::: SUPPLIED MATERIAL :::

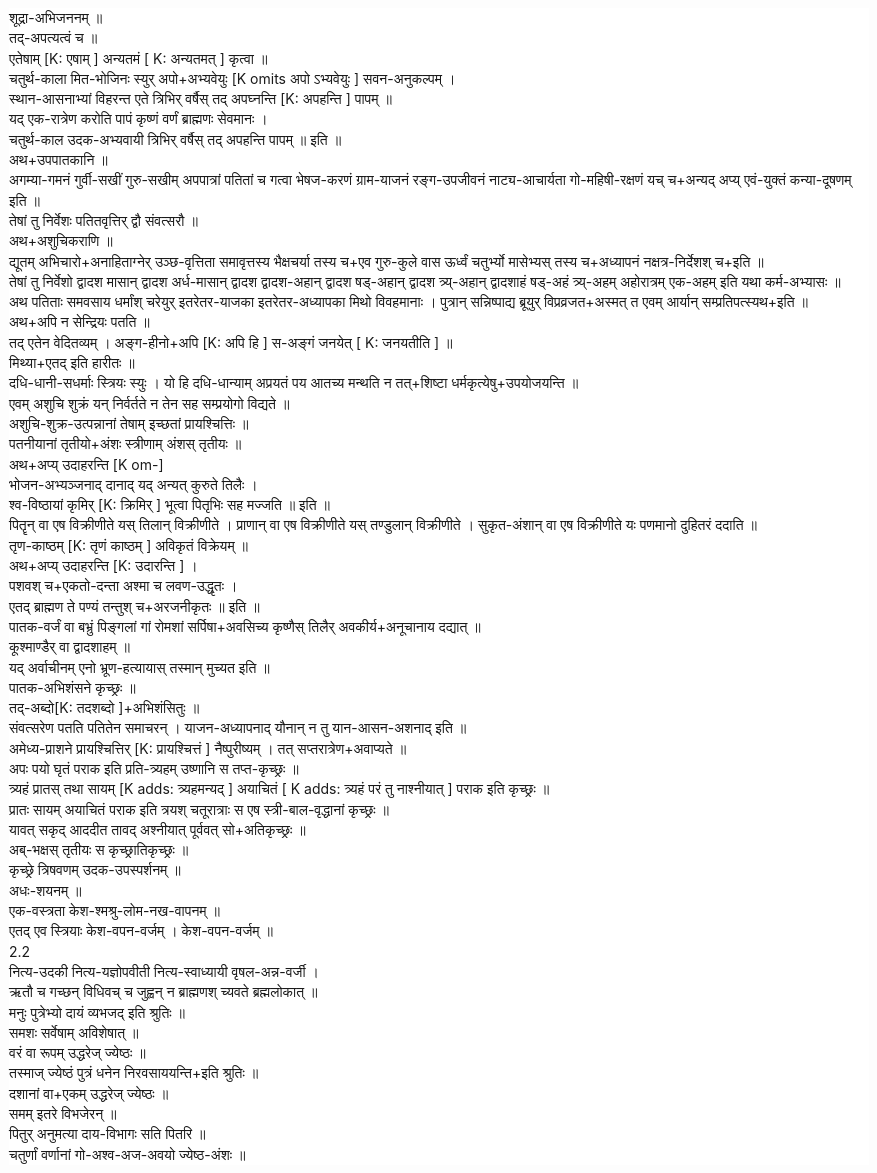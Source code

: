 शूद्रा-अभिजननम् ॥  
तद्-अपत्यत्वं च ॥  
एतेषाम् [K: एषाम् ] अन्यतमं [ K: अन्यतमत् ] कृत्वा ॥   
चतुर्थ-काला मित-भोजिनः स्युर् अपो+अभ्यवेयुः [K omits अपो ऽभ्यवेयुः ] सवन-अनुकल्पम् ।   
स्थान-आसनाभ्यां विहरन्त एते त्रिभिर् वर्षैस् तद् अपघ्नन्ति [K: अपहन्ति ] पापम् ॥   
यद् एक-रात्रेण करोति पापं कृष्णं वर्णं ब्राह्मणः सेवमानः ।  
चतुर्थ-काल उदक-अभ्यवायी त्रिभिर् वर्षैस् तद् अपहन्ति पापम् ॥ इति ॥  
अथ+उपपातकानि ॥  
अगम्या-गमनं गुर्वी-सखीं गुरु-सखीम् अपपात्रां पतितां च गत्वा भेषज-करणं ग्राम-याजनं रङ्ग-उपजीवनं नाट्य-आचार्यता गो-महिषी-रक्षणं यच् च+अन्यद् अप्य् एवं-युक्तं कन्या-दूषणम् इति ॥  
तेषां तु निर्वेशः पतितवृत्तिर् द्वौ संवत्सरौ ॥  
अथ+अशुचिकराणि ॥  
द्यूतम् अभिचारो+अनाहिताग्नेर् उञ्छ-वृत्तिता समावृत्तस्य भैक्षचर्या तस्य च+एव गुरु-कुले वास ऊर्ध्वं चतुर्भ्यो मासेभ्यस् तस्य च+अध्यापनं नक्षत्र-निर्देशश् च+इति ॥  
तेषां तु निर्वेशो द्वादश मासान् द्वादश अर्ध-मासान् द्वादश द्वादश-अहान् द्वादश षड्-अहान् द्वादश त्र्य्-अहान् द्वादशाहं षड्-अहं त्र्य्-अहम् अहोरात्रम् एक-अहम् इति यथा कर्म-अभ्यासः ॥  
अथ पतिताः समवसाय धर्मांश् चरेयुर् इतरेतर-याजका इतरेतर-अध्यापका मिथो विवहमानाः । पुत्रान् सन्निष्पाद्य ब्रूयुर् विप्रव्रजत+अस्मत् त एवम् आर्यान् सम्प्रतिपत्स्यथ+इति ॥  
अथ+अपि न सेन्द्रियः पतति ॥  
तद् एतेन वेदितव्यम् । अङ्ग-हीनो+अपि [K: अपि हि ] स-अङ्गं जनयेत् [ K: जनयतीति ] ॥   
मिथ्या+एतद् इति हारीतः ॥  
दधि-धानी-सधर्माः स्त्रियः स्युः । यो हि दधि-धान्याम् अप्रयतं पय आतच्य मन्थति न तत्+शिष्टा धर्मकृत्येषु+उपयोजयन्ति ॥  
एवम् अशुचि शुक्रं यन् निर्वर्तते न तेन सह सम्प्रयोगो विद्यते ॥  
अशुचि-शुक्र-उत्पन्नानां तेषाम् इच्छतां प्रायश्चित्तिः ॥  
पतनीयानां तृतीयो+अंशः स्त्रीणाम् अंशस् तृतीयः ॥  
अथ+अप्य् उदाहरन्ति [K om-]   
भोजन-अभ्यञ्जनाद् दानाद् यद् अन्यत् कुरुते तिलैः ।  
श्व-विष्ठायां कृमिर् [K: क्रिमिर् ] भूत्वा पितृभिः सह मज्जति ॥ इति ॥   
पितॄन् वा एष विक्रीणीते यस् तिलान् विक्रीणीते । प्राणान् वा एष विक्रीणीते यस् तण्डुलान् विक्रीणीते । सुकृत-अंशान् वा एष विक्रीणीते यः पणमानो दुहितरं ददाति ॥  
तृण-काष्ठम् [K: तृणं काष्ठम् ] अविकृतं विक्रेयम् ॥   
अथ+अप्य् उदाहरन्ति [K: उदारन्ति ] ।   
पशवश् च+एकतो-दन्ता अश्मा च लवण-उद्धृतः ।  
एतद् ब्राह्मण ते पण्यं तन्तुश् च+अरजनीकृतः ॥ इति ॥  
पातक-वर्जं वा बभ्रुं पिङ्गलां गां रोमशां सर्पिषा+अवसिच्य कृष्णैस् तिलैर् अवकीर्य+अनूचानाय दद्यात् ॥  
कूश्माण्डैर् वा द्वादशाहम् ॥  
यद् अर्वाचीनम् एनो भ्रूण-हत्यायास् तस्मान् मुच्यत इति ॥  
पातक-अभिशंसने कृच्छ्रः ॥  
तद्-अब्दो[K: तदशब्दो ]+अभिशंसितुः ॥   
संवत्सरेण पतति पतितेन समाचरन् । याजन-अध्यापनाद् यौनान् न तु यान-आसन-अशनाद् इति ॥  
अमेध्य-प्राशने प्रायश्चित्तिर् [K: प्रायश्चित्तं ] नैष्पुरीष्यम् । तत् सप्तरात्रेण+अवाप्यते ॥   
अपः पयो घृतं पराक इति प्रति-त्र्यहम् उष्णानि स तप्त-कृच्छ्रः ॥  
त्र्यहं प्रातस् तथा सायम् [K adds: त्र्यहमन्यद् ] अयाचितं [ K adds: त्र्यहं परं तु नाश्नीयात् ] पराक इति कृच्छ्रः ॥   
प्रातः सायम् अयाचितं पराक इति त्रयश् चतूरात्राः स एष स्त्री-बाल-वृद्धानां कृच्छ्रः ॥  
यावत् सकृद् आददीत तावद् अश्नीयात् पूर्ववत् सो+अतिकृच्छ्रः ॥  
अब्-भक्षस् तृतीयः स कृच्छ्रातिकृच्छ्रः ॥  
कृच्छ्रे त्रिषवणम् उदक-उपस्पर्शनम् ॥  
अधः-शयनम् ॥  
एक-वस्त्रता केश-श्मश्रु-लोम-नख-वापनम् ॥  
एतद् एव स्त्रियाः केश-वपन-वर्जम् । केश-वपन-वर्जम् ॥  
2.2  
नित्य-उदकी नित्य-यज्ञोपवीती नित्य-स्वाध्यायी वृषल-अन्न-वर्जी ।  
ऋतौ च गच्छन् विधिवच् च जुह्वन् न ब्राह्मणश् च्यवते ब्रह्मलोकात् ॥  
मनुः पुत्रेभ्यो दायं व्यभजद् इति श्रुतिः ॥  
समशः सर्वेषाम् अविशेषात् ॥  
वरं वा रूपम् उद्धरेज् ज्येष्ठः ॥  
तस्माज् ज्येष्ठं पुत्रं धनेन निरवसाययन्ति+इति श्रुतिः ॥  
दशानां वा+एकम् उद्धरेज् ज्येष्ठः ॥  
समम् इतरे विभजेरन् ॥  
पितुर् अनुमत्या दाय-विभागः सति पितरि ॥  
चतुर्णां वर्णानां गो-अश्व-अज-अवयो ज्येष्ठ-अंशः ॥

:::
::: SUPPLIED MATERIAL :::

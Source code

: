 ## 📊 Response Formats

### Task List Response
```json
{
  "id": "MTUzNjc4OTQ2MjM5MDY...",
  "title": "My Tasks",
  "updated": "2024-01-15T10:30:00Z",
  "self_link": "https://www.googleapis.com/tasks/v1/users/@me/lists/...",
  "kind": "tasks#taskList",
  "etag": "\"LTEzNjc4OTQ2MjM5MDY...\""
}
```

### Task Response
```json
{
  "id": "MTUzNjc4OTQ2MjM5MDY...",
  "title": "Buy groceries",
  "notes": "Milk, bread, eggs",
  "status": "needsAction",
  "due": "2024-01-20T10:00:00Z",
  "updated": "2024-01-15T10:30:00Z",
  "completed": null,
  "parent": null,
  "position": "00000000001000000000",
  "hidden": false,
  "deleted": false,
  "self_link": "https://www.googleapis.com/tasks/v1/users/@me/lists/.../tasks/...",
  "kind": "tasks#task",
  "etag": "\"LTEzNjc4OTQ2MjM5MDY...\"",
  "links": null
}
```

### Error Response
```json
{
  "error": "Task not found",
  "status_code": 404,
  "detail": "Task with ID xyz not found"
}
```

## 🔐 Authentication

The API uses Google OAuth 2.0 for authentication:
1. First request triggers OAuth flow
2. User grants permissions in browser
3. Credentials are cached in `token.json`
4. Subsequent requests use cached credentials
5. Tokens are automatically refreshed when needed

:::

> _REQUIRED WORK_
Look through the entries above and quote exactly the lines from the line with "अथ+अप्य् उदाहरन्ति [K: उदारन्ति ] ।" to the line with "अपः पयो घृतं", counting both of those lines.

> _FINAL ANSWER_
अथ+अप्य् उदाहरन्ति [K: उदारन्ति ] ।   
पशवश् च+एकतो-दन्ता अश्मा च लवण-उद्धृतः ।  
एतद् ब्राह्मण ते पण्यं तन्तुश् च+अरजनीकृतः ॥ इति ॥  
पातक-वर्जं वा बभ्रुं पिङ्गलां गां रोमशां सर्पिषा+अवसिच्य कृष्णैस् तिलैर् अवकीर्य+अनूचानाय दद्यात् ॥  
कूश्माण्डैर् वा द्वादशाहम् ॥  
यद् अर्वाचीनम् एनो भ्रूण-हत्यायास् तस्मान् मुच्यत इति ॥  
पातक-अभिशंसने कृच्छ्रः ॥  
तद्-अब्दो[K: तदशब्दो ]+अभिशंसितुः ॥   
संवत्सरेण पतति पतितेन समाचरन् । याजन-अध्यापनाद् यौनान् न तु यान-आसन-अशनाद् इति ॥  
अमेध्य-प्राशने प्रायश्चित्तिर् [K: प्रायश्चित्तं ] नैष्पुरीष्यम् । तत् सप्तरात्रेण+अवाप्यते ॥   
अपः पयो घृतं पराक इति प्रति-त्र्यहम् उष्णानि स तप्त-कृच्छ्रः ॥  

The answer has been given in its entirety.